Records from a data collection
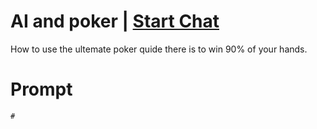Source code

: 

# AI and poker | [Start Chat](https://gptcall.net/chat.html?data=%7B%22contact%22%3A%7B%22id%22%3A%22858add5a-6e4b-4c33-9e34-ff6628b3bea3%22%2C%22flow%22%3Atrue%7D%7D)
How to use the ultemate poker quide there is to win 90% of your hands.

# Prompt

```
#
```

● WORK TO COMPLETE
A single number, please: how many lines in the data above contain the string "poker"?

● RESPONSE FOR THIS EXERCISE
2